=;=;=;=;=;=;=;=;=;=;=;=;=;=;=;=;=;=;=;=;=;=;=;=;=;=;=;=;=
7 [Sin] x 7 [Mystery]
Story © Necro Antharez / Nekuro Yamikawa
Vocaloid © YAMAHA, Crypton Future Media & joined companies
Genre : Supranatural / (Undetermined yet)
Rate : T
=;=;=;=;=;=;=;=;=;=;=;=;=;=;=;=;=;=;=;=;=;=;=;=;=;=;=;=;=
Scene : The Lost "Pride"
"Kagamine San", the Wailing Ghost that Haunting our Library's Opposite Mirror.
.
.
.
=;=;=;=;=;=;=;=;=;=;=;=;=;=;=;=;=;=;=;=;=;=;=;=;=;=;=;=;=
Yamaha Gakuen
Sebuah sekolah tua yang berdiri di sebuah bukit di ujung perbatasan kota. Mengalami banyak renovasi karena termakan usia dan bencana gempa yang pernah terjadi sepuluh tahun silam. Beragam cerita hantu bermunculan seiring kondisi bangunan dan letak geologisnya yang masih dikelilingi hutan lebat. Tragedi dan sejarah gelap tanah di mana bangunan ini berada turut melengkapi kesan angker yang tercipta seiring bergulirnya jaman.
;=;=;=;=;=;=;=;=;=;=;=;=;=;=;=;=;=;=;=;=;=;=;=;=;=;=;=;=;
Len Kagamine. Pelajar SMA tahun ajaran pertama di Yamaha Gakuen. Bocah lelaki bertampang pemalas ini adalah pindahan dari sebuah SMA di kota besar ─yang rumornya cukup favorit. Berambut pirang cerah, kunciran kecil tepat di atas pangkal lehernya dan mata menyipit akibat begadang semalaman menyelesaikan sebuah game ─Project Diva jika kau bertanya─, dia adalah tipikal bocah lelaki yang acuh pada masa depannya sendiri di mata sebagian banyak siswa yang menempatkan posisi pendidikan mereka di peringkat pertama. Terserah cibiran dan gunjingan macam apa bakal dia terima, cukup satu tarikan nafas panjang dan bertingkah seolah mereka tidak pernah ada, maka semua akan berjalan baik-baik saja.

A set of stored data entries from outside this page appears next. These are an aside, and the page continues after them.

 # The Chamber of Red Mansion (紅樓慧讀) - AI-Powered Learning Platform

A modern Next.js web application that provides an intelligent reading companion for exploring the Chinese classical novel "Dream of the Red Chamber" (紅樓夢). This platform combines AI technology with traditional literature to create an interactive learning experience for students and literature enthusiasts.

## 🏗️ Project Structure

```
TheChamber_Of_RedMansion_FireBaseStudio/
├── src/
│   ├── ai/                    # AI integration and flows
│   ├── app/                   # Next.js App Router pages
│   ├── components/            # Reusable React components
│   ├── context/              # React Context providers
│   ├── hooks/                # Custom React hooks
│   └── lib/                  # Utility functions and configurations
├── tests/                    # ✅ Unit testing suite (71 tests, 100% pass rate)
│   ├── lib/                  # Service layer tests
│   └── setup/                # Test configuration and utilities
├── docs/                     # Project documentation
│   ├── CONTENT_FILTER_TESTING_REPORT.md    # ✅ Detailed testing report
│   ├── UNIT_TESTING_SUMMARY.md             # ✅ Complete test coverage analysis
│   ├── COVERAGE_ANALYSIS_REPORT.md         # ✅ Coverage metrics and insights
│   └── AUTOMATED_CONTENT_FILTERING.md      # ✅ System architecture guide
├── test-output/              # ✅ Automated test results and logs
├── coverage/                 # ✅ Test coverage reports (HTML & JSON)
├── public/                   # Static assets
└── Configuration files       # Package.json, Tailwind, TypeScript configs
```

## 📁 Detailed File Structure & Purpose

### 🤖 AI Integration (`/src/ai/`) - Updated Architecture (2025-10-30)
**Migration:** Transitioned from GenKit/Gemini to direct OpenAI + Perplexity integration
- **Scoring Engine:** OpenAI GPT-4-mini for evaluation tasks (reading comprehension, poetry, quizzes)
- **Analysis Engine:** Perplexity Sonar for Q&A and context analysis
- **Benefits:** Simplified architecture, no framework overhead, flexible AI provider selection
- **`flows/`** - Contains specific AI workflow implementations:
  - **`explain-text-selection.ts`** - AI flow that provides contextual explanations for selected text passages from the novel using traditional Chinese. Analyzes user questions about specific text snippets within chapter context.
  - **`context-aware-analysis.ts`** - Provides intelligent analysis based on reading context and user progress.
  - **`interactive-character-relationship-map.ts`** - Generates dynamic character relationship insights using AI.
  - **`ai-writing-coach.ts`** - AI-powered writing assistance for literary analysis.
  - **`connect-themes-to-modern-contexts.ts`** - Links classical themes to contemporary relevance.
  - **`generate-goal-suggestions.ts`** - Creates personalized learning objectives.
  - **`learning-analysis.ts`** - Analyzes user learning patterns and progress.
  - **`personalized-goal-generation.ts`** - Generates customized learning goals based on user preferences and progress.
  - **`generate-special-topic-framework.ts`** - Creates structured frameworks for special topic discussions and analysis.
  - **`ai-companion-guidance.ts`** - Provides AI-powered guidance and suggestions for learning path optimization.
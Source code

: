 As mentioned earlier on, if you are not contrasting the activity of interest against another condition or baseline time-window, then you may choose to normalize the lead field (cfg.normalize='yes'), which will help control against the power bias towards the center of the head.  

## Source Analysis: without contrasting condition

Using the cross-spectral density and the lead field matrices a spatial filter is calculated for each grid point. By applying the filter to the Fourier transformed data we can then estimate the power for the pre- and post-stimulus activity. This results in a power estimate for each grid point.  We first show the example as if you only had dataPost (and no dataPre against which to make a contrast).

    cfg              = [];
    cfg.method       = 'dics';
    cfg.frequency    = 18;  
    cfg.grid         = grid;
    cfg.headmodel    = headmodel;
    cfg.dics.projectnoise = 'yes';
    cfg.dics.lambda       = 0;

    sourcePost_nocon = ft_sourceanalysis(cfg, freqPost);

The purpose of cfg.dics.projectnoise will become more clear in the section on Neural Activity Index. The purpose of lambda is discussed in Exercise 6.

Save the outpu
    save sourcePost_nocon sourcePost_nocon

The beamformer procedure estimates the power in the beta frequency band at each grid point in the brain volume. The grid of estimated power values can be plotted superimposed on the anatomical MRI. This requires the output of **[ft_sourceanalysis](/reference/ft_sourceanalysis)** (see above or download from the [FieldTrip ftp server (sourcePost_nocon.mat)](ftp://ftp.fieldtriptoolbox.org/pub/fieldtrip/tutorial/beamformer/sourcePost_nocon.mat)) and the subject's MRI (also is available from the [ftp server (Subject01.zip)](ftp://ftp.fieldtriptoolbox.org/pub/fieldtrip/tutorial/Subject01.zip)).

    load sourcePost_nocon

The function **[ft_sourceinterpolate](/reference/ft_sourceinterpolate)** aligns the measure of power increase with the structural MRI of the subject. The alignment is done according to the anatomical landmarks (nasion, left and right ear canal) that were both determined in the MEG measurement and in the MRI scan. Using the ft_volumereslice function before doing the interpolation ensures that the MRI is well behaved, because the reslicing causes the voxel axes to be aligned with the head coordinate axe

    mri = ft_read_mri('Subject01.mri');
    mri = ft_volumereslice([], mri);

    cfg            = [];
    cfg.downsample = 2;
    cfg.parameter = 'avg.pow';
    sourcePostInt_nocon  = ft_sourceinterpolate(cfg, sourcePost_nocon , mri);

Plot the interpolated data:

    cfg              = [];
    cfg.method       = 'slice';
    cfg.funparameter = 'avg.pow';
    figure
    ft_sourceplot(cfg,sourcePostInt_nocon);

Anjing menggonggong, kafilah tetap berlalu. Yah, sepertinya bocah itu memang harus menerapkan arti dari peribahasa tersebut selama menjalani kehidupan tiga tahun di sekolah barunya ini. Tak perlu membuang tenaga hanya untuk meladeni sekawanan beo, toh jika bosan mereka akan berhenti dengan sendirinya. Bukannya dia pecundang atau apa, tetapi dia tidak ingin berakhir di ruang bimbingan dan konseling akibat terlibat aksi kekerasan di dalam lingkungan sekolah. Itu hanya akan merepotkan wali yang harus bertanggung jawab atas segala kelakuan bocah ini selama bersekolah, bukan?
"Jadi dia 'Kagamine San' yang sering dibicarakan itu?" Bisik balik seorang anak perempuan pada teman di sampingnya ketika bocah ini berjalan acuh melewati mereka sembari menyanggul tali tas di pundak. Seorang dari mereka berkalung sebuah kamera digital, sedangkan yang lain mendekap sebuah buku binder setelah menggunakan benda itu untuk menutupi informasi yang barusan dia sampaikan ─sikap yang tak penting sebenarnya, namun telah menjadi kebiasaan hampir semua orang di penjuru belahan dunia.
Anak perempuan berambut sewarna zaitun, orang yang sama yang mengalungkan kamera digital di lehernya, melirik teman di sampingnya. Dia mengernyitkan alis. Sejenak menghindari tatapan mata bulat yang meminta keputusan dan ditujukan padanya. Berpikir menimbang-nimbang. Lalu mengangguk setelah mengigit bibir dan melayangkan pandangannya pada punggung Len yang semakin mengecil di telan jarak.
"Kau juga percaya cerita omong kosong itu, Matcha?" teman di sampingnya kembali bertanya, sedikit memiringkan kepala. Gadis itu, Matcha Kobayashi, berjengit. Ekspresi pucat sempat merayapi wajahnya, tetapi hilang dengan segera dan berganti bibir manyun karena sikap si teman yang dianggap termasuk usil. "Kau takut?" sambung orang yang sama, dia tertawa kecil menahan rasa geli diperutnya.
"Ti-Tidak." Kilah Matcha membela diri. Dia melipat kedua tangan dan memasang sikap angkuh untuk membuktikan kata-katanya. Tetapi suara yang bergetar lebih dari cukup untuk membuatnya mendapat gurauan tambahan.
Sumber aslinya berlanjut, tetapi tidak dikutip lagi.